ASSIGNMENT:
An exact reproduction is required of the lines from the beginning of the entries through the line with "- **Modern UI**", pictures excluded and nothing added.

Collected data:
====
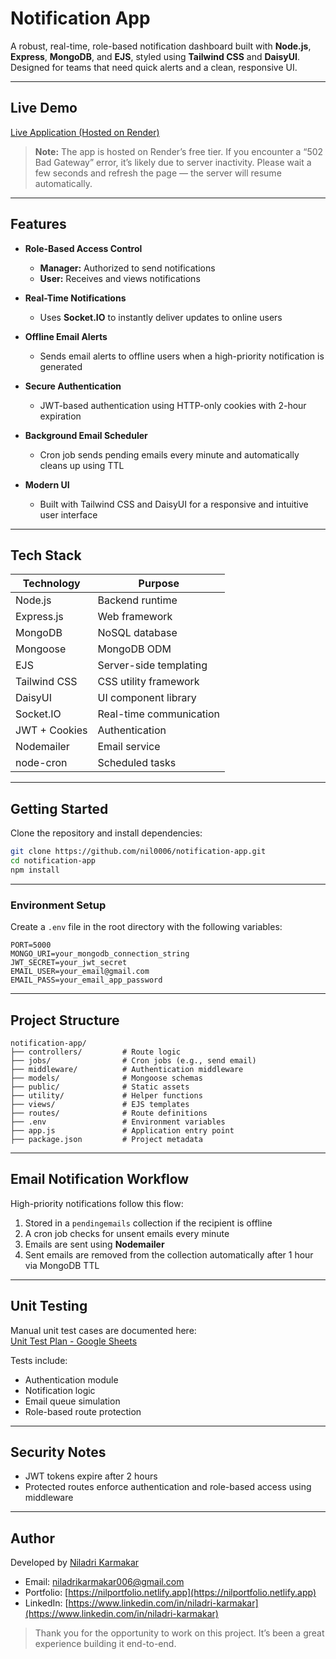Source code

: # Notification App

A robust, real-time, role-based notification dashboard built with **Node.js**, **Express**, **MongoDB**, and **EJS**, styled using **Tailwind CSS** and **DaisyUI**. Designed for teams that need quick alerts and a clean, responsive UI.

---

## Live Demo

[Live Application (Hosted on Render)](https://notification-app-khbv.onrender.com)

> **Note:** The app is hosted on Render’s free tier. If you encounter a “502 Bad Gateway” error, it’s likely due to server inactivity. Please wait a few seconds and refresh the page — the server will resume automatically.

---

## Features

- **Role-Based Access Control**
  - **Manager:** Authorized to send notifications
  - **User:** Receives and views notifications

- **Real-Time Notifications**
  - Uses **Socket.IO** to instantly deliver updates to online users

- **Offline Email Alerts**
  - Sends email alerts to offline users when a high-priority notification is generated

- **Secure Authentication**
  - JWT-based authentication using HTTP-only cookies with 2-hour expiration

- **Background Email Scheduler**
  - Cron job sends pending emails every minute and automatically cleans up using TTL

- **Modern UI**
  - Built with Tailwind CSS and DaisyUI for a responsive and intuitive user interface

---

## Tech Stack

| Technology    | Purpose                            |
| ------------- | ---------------------------------- |
| Node.js       | Backend runtime                    |
| Express.js    | Web framework                      |
| MongoDB       | NoSQL database                     |
| Mongoose      | MongoDB ODM                        |
| EJS           | Server-side templating             |
| Tailwind CSS  | CSS utility framework              |
| DaisyUI       | UI component library               |
| Socket.IO     | Real-time communication            |
| JWT + Cookies | Authentication                     |
| Nodemailer    | Email service                      |
| node-cron     | Scheduled tasks                    |

---

## Getting Started

Clone the repository and install dependencies:

```bash
git clone https://github.com/nil0006/notification-app.git
cd notification-app
npm install
```

---

### Environment Setup

Create a `.env` file in the root directory with the following variables:

```env
PORT=5000
MONGO_URI=your_mongodb_connection_string
JWT_SECRET=your_jwt_secret
EMAIL_USER=your_email@gmail.com
EMAIL_PASS=your_email_app_password
```

---

## Project Structure

```
notification-app/
├── controllers/         # Route logic
├── jobs/                # Cron jobs (e.g., send email)
├── middleware/          # Authentication middleware
├── models/              # Mongoose schemas
├── public/              # Static assets
├── utility/             # Helper functions
├── views/               # EJS templates
├── routes/              # Route definitions
├── .env                 # Environment variables
├── app.js               # Application entry point
├── package.json         # Project metadata
```

---

## Email Notification Workflow

High-priority notifications follow this flow:

1. Stored in a `pendingemails` collection if the recipient is offline
2. A cron job checks for unsent emails every minute
3. Emails are sent using **Nodemailer**
4. Sent emails are removed from the collection automatically after 1 hour via MongoDB TTL

---

## Unit Testing

Manual unit test cases are documented here:  
[Unit Test Plan - Google Sheets](https://docs.google.com/spreadsheets/d/1iKVQOHg_sXrotyV3-Arxw8yY5wVC3h_oMInKf0eS8W8/edit?usp=sharing)

Tests include:

- Authentication module
- Notification logic
- Email queue simulation
- Role-based route protection

---

## Security Notes

- JWT tokens expire after 2 hours
- Protected routes enforce authentication and role-based access using middleware

---

## Author

Developed by [Niladri Karmakar](https://github.com/nil0006)

- Email: [niladrikarmakar006@gmail.com](mailto:niladrikarmakar006@gmail.com)  
- Portfolio: [https://nilportfolio.netlify.app](https://nilportfolio.netlify.app)  
- LinkedIn: [https://www.linkedin.com/in/niladri-karmakar](https://www.linkedin.com/in/niladri-karmakar)

> Thank you for the opportunity to work on this project. It’s been a great experience building it end-to-end.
====
RESULT BELOW:
Source code

: # Notification App

A robust, real-time, role-based notification dashboard built with **Node.js**, **Express**, **MongoDB**, and **EJS**, styled using **Tailwind CSS** and **DaisyUI**. Designed for teams that need quick alerts and a clean, responsive UI.

---

## Live Demo

[Live Application (Hosted on Render)](https://notification-app-khbv.onrender.com)

> **Note:** The app is hosted on Render’s free tier. If you encounter a “502 Bad Gateway” error, it’s likely due to server inactivity. Please wait a few seconds and refresh the page — the server will resume automatically.

---

## Features

- **Role-Based Access Control**
  - **Manager:** Authorized to send notifications
  - **User:** Receives and views notifications

- **Real-Time Notifications**
  - Uses **Socket.IO** to instantly deliver updates to online users

- **Offline Email Alerts**
  - Sends email alerts to offline users when a high-priority notification is generated

- **Secure Authentication**
  - JWT-based authentication using HTTP-only cookies with 2-hour expiration

- **Background Email Scheduler**
  - Cron job sends pending emails every minute and automatically cleans up using TTL

- **Modern UI**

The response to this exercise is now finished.